Unusually for a solo project, Slash has done well commercially, perhaps an indication that fans were dissatisfied with Chinese Democracy. But Slash has nothing but praise for G n’ R’s comeback, hailing it as “the definitive Axl Rose record. I know everybody’s expecting me to say something bad about it, but it’s a fucking great record. There’s no denying how great his voice sounds on it. The cool thing is that whenever Axl sings about anything it’s always very sincere, and that’s one of the things that comes across right away.”
Slash is clearly pleased about the reception to his own album, yet says so with characteristic humility: “I made a point of not having any expectations, because who’s to say that it’s going to do anything in particular? In the first week that it came out and went really high on the charts, I was really fucking shocked. It’s been a positive and exciting time.”
In the UK, Slash was packaged alongside a limited-edition issue of Classic Rock magazine featuring a history of the guitarist and background information on the album – the Slash Fan Pack, they called it. However, this novel new way of releasing music wasn’t the guitarist’s idea. “That was Classic Rock,” he smiles. “I wouldn’t have had the gall to go to them. I think it was an idea that they’ve been toying around with. They did something similar with Joe Perry [of Aerosmith] a while ago, but this one was full-blown. It sold out pretty quickly, so I think it’s something they’ll be doing more of. It’s almost as good as buying an actual vinyl, because of the size of it. It gives you something to look at when you’re playing the record. Unfortunately in this digital age, with everybody listening to shit on iPods, the identity of the record is lost.”
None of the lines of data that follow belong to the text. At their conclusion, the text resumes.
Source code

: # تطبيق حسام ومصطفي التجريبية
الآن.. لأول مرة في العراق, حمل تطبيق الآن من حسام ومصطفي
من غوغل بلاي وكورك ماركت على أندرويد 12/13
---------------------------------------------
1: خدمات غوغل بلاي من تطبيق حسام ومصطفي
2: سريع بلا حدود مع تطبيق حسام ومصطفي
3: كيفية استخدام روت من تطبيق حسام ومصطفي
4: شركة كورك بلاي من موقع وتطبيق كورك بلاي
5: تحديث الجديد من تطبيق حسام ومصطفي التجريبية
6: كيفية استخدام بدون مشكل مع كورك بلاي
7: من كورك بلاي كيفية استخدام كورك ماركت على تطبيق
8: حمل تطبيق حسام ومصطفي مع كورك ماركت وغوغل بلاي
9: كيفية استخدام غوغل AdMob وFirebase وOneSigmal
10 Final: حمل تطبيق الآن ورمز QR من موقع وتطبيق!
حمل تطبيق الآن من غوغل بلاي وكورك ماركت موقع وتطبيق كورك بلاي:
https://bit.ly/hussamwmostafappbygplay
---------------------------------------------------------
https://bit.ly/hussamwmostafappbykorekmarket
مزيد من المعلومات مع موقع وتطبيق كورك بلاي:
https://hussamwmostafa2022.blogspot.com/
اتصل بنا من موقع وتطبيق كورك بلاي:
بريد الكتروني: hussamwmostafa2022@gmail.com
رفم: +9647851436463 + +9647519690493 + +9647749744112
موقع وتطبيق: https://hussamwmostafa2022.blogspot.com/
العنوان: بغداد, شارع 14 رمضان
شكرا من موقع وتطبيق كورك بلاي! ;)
Steven Adler was a good friend of Slash from the pair’s pre-G n’ R days in the band Road Crew. Adler has experienced recurring drug problems over the past 15 years, and even sued his former bandmates in the early ’90s. Slash says: “I’m pretty sure it was the first time Steven’s been in the studio for... Wow, I guess it’s been, like, 20 years. The second he showed up and got behind the kit, it was like reliving the old memories of working with him in the past. He’s got a certain energy and spirit to him that’s undeniable. To revisit that in a snapshot, one-day session was pretty special.”
After the solo tour has wound down, Slash plans to get back to searching for a new lead singer for Velvet Revolver. One name reported to be in the running is Phil Conalane of Co Tyrone metal outfit Million Dollar Reload, but Slash isn’t giving anything away. “I don’t remember the name, but there have been a lot of different people that have came across the Velvet Revolver audition podium,” he says. “He might be one of them, though I don’t recall. At this point we’ve collected a lot of singers to listen to. As soon as my tour is over, and Duff is done making a record with Jane’s Addiction, we’ll see if we can put together the definitive Velvet Revolver record.”
As for the inevitable rumours of a reunion of the classic Guns n’ Roses line-up, Slash is hesitant to speculate. For a start, he hasn’t spoken to Axl in more than a decade. Is the relationship between the two iconic rockers over for good? “It’s one of those things where I know he’s not planning to get in touch with me anytime soon, and I haven’t been making a huge effort to get in touch with him,” says Slash. “It is what it is.”